Source: The Corydon Democrat

Corydon tweaks sign ordinance

by Alan Stewart

October 15, 2013

Unlike the September meeting of Corydon’s Planning and Zoning Board, where several people spoke against a 7-month-old sign ordinance, the Oct. 7 meeting had no one oppose proposed changes to the ordinance.

The board’s sign ordinance committee came up with a few changes and clarifications to the existing mandate: 1) Informational and directional signs that have a purpose secondary to the use of the lot or business and having no commercial message, such as “No parking,” “Entrance,” “Open,” “Closed,” “Hours of business” and similar wording are allowed in areas zoned R-3, B-1, I-1 and I-2; incidental signs shall not exceed 2-1/2 square feet; 2) Within the special sign district downtown, feather signs (large vertical flags running the length of a pole) are not allowed; informational light-emitting diode (LED) signs that are static (non-changing) and read “Open,” “Closed” and “Hours of business” will be allowed but may not exceed 2-1/2 square feet in size; and, 3) Regarding projecting signs, no sign shall project or extend over any street, public alley or roadway; if a projecting sign is approved, it shall be adequately attached, anchored and installed to withstand 90 mph winds.

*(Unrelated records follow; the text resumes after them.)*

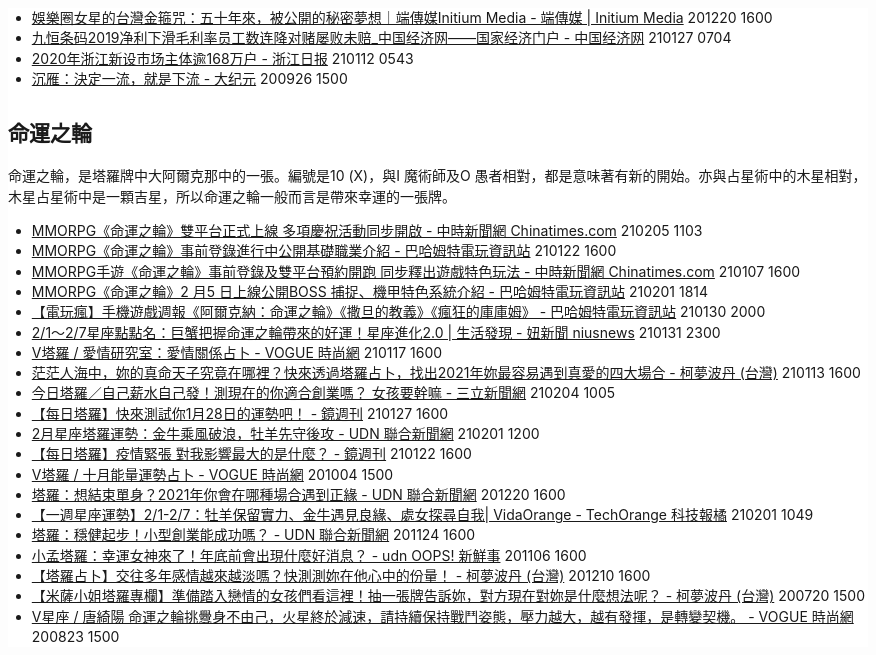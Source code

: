 - [娛樂圈女星的台灣金箍咒：五十年來，被公開的秘密夢想｜端傳媒Initium Media - 端傳媒 | Initium Media](https://theinitium.com/article/20201220-culture-taiwan-female-stars-images/ "娛樂圈女星的台灣金箍咒：五十年來，被公開的秘密夢想｜端傳媒Initium Media - 端傳媒 | Initium Media") 201220 1600
- [九恒条码2019净利下滑毛利率员工数连降对赌屡败未赔_中国经济网——国家经济门户 - 中国经济网](http://finance.ce.cn/stock/gsgdbd/202101/27/t20210127_36262278.shtml "九恒条码2019净利下滑毛利率员工数连降对赌屡败未赔_中国经济网——国家经济门户 - 中国经济网") 210127 0704
- [2020年浙江新设市场主体逾168万户 - 浙江日报](http://zjrb.zjol.com.cn/html/2021-01/12/content_3402209.htm?div=-1 "2020年浙江新设市场主体逾168万户 - 浙江日报") 210112 0543
- [沉雁：決定一流，就是下流 - 大纪元](https://www.epochtimes.com/gb/20/9/26/n12432128.htm "沉雁：決定一流，就是下流 - 大纪元") 200926 1500

## 命運之輪

命運之輪，是塔羅牌中大阿爾克那中的一張。編號是10 (X)，與I 魔術師及O 愚者相對，都是意味著有新的開始。亦與占星術中的木星相對，木星占星術中是一顆吉星，所以命運之輪一般而言是帶來幸運的一張牌。
- [MMORPG《命運之輪》雙平台正式上線 多項慶祝活動同步開啟 - 中時新聞網 Chinatimes.com](https://www.chinatimes.com/realtimenews/20210205002029-260412 "MMORPG《命運之輪》雙平台正式上線 多項慶祝活動同步開啟 - 中時新聞網 Chinatimes.com") 210205 1103
- [MMORPG《命運之輪》事前登錄進行中公開基礎職業介紹 - 巴哈姆特電玩資訊站](https://gnn.gamer.com.tw/detail.php?sn=209715 "MMORPG《命運之輪》事前登錄進行中公開基礎職業介紹 - 巴哈姆特電玩資訊站") 210122 1600
- [MMORPG手遊《命運之輪》事前登錄及雙平台預約開跑 同步釋出遊戲特色玩法 - 中時新聞網 Chinatimes.com](https://www.chinatimes.com/realtimenews/20210107005047-260412 "MMORPG手遊《命運之輪》事前登錄及雙平台預約開跑 同步釋出遊戲特色玩法 - 中時新聞網 Chinatimes.com") 210107 1600
- [MMORPG《命運之輪》2 月5 日上線公開BOSS 捕捉、機甲特色系統介紹 - 巴哈姆特電玩資訊站](https://gnn.gamer.com.tw/detail.php?sn=210195 "MMORPG《命運之輪》2 月5 日上線公開BOSS 捕捉、機甲特色系統介紹 - 巴哈姆特電玩資訊站") 210201 1814
- [【電玩瘋】手機遊戲週報《阿爾克納：命運之輪》《撒旦的教義》《瘋狂的庫庫姆》 - 巴哈姆特電玩資訊站](https://gnn.gamer.com.tw/detail.php?sn=210127 "【電玩瘋】手機遊戲週報《阿爾克納：命運之輪》《撒旦的教義》《瘋狂的庫庫姆》 - 巴哈姆特電玩資訊站") 210130 2000
- [2/1～2/7星座點點名：巨蟹把握命運之輪帶來的好運！星座進化2.0 | 生活發現 - 妞新聞 niusnews](https://www.niusnews.com/=P27z5jej5 "2/1～2/7星座點點名：巨蟹把握命運之輪帶來的好運！星座進化2.0 | 生活發現 - 妞新聞 niusnews") 210131 2300
- [V塔羅 / 愛情研究室：愛情關係占卜 - VOGUE 時尚網](https://www.vogue.com.tw/lifestyle/article/tarot-tarahealing-27-2021-fortune "V塔羅 / 愛情研究室：愛情關係占卜 - VOGUE 時尚網") 210117 1600
- [茫茫人海中，妳的真命天子究竟在哪裡？快來透過塔羅占卜，找出2021年妳最容易遇到真愛的四大場合 - 柯夢波丹 (台灣)](https://www.cosmopolitan.com/tw/lifestyle/horoscopes-tarot/g35191423/tarot-0112-4/ "茫茫人海中，妳的真命天子究竟在哪裡？快來透過塔羅占卜，找出2021年妳最容易遇到真愛的四大場合 - 柯夢波丹 (台灣)") 210113 1600
- [今日塔羅／自己薪水自己發！測現在的你適合創業嗎？ 女孩要幹嘛 - 三立新聞網](https://watch.setn.com/Video/889590 "今日塔羅／自己薪水自己發！測現在的你適合創業嗎？ 女孩要幹嘛 - 三立新聞網") 210204 1005
- [【每日塔羅】快來測試你1月28日的運勢吧！ - 鏡週刊](https://www.mirrormedia.mg/story/20210121web010/ "【每日塔羅】快來測試你1月28日的運勢吧！ - 鏡週刊") 210127 1600
- [2月星座塔羅運勢：金牛乘風破浪，牡羊先守後攻 - UDN 聯合新聞網](https://udn.com/news/story/7268/5209639 "2月星座塔羅運勢：金牛乘風破浪，牡羊先守後攻 - UDN 聯合新聞網") 210201 1200
- [【每日塔羅】疫情緊張 對我影響最大的是什麼？ - 鏡週刊](https://www.mirrormedia.mg/story/20210121web022/ "【每日塔羅】疫情緊張 對我影響最大的是什麼？ - 鏡週刊") 210122 1600
- [V塔羅 / 十月能量運勢占卜 - VOGUE 時尚網](https://www.vogue.com.tw/lifestyle/article/tarot-tarahealing-11-%E5%8D%81%E6%9C%88%E9%81%8B%E5%8B%A2 "V塔羅 / 十月能量運勢占卜 - VOGUE 時尚網") 201004 1500
- [塔羅：想結束單身？2021年你會在哪種場合遇到正緣 - UDN 聯合新聞網](https://udn.com/news/story/7268/5078158 "塔羅：想結束單身？2021年你會在哪種場合遇到正緣 - UDN 聯合新聞網") 201220 1600
- [【一週星座運勢】2/1-2/7：牡羊保留實力、金牛遇見良緣、處女探尋自我| VidaOrange - TechOrange 科技報橘](https://buzzorange.com/vidaorange/2021/02/01/0201-0207-zodiac/ "【一週星座運勢】2/1-2/7：牡羊保留實力、金牛遇見良緣、處女探尋自我| VidaOrange - TechOrange 科技報橘") 210201 1049
- [塔羅：穩健起步！小型創業能成功嗎？ - UDN 聯合新聞網](https://udn.com/news/story/7268/5022388 "塔羅：穩健起步！小型創業能成功嗎？ - UDN 聯合新聞網") 201124 1600
- [小孟塔羅：幸運女神來了！年底前會出現什麼好消息？ - udn OOPS! 新鮮事](https://udn.com/news/story/7268/4990345 "小孟塔羅：幸運女神來了！年底前會出現什麼好消息？ - udn OOPS! 新鮮事") 201106 1600
- [【塔羅占卜】交往多年感情越來越淡嗎？快測測妳在他心中的份量！ - 柯夢波丹 (台灣)](https://www.cosmopolitan.com/tw/lifestyle/horoscopes-tarot/g34911524/tarot-1210/ "【塔羅占卜】交往多年感情越來越淡嗎？快測測妳在他心中的份量！ - 柯夢波丹 (台灣)") 201210 1600
- [【米薩小姐塔羅專欄】準備踏入戀情的女孩們看這裡！抽一張牌告訴妳，對方現在對妳是什麼想法呢？ - 柯夢波丹 (台灣)](https://www.cosmopolitan.com/tw/lifestyle/horoscopes-tarot/g32955601/cosmo2020-624-3/ "【米薩小姐塔羅專欄】準備踏入戀情的女孩們看這裡！抽一張牌告訴妳，對方現在對妳是什麼想法呢？ - 柯夢波丹 (台灣)") 200720 1500
- [V星座 / 唐綺陽 命運之輪挑釁身不由己，火星終於減速，請持續保持戰鬥姿態，壓力越大，越有發揮，是轉變契機。 - VOGUE 時尚網](https://www.vogue.com.tw/lifestyle/article/v%E6%98%9F%E5%BA%A7-%E5%94%90%E7%B6%BA%E9%99%BD-%E5%91%A8%E9%81%8B-2020-0823 "V星座 / 唐綺陽 命運之輪挑釁身不由己，火星終於減速，請持續保持戰鬥姿態，壓力越大，越有發揮，是轉變契機。 - VOGUE 時尚網") 200823 1500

Regarding LED signs, the original version of the ordinance listed all LED signs as being prohibited. At last month’s meeting, board members who helped draw up the ordinance said their intent was to ban flashing or scrolling LED signs, not LED signs that read “Open,” “Closed” or list business hours.

The board is expected to vote on the changes at its next meeting, Nov. 4.

In another matter, the board said it would notify Vintage & Chic owner Bonnie Hayes that she has one sign too many and will have to remove one.

“We can’t make the decision for her, but she needs to remove one of the signs, and she needs to get a permit for the other one,” board chair Glenn Thienel said.

The board also approved three signs: Angie Reed, owner of Hometown Salon and Barber Shop, will have vinyl lettering put back in place on her storefront; owner Katie Beckort’s revamped, black-and-gold Butt Drugs sign at the business (Beckort also will get a sign permit); and a new sign for Corydon Instant Print.

Prior to the meeting, the appeals board met briefly. New board members Steve Parker and Jeffrey Cooper were welcomed.

The appeals board heard from Bob Redden, who requested a variance that would allow for the building of the next Habitat for Humanity house near the intersection of McGrain and Harrison streets. Current ordinances require a 100-foot road frontage. As the lines are drawn now, Redden said he can only get to 79.5 feet. In order to get to the required frontage, he said Habitat wouldn’t be able to build as many houses on the four lots.

After some discussion, it was decided that the request would be tabled so Redden could come up with a different layout for the property lines to maximize the use of the lots.

The board also tabled until next month a variance request on a two-story accessory building on a lot owned by Jeremy Miller. According to the board, Miller failed to put a notice sign on the front of his property notifying neighbors of the hearing. The notice is to be displayed until next month.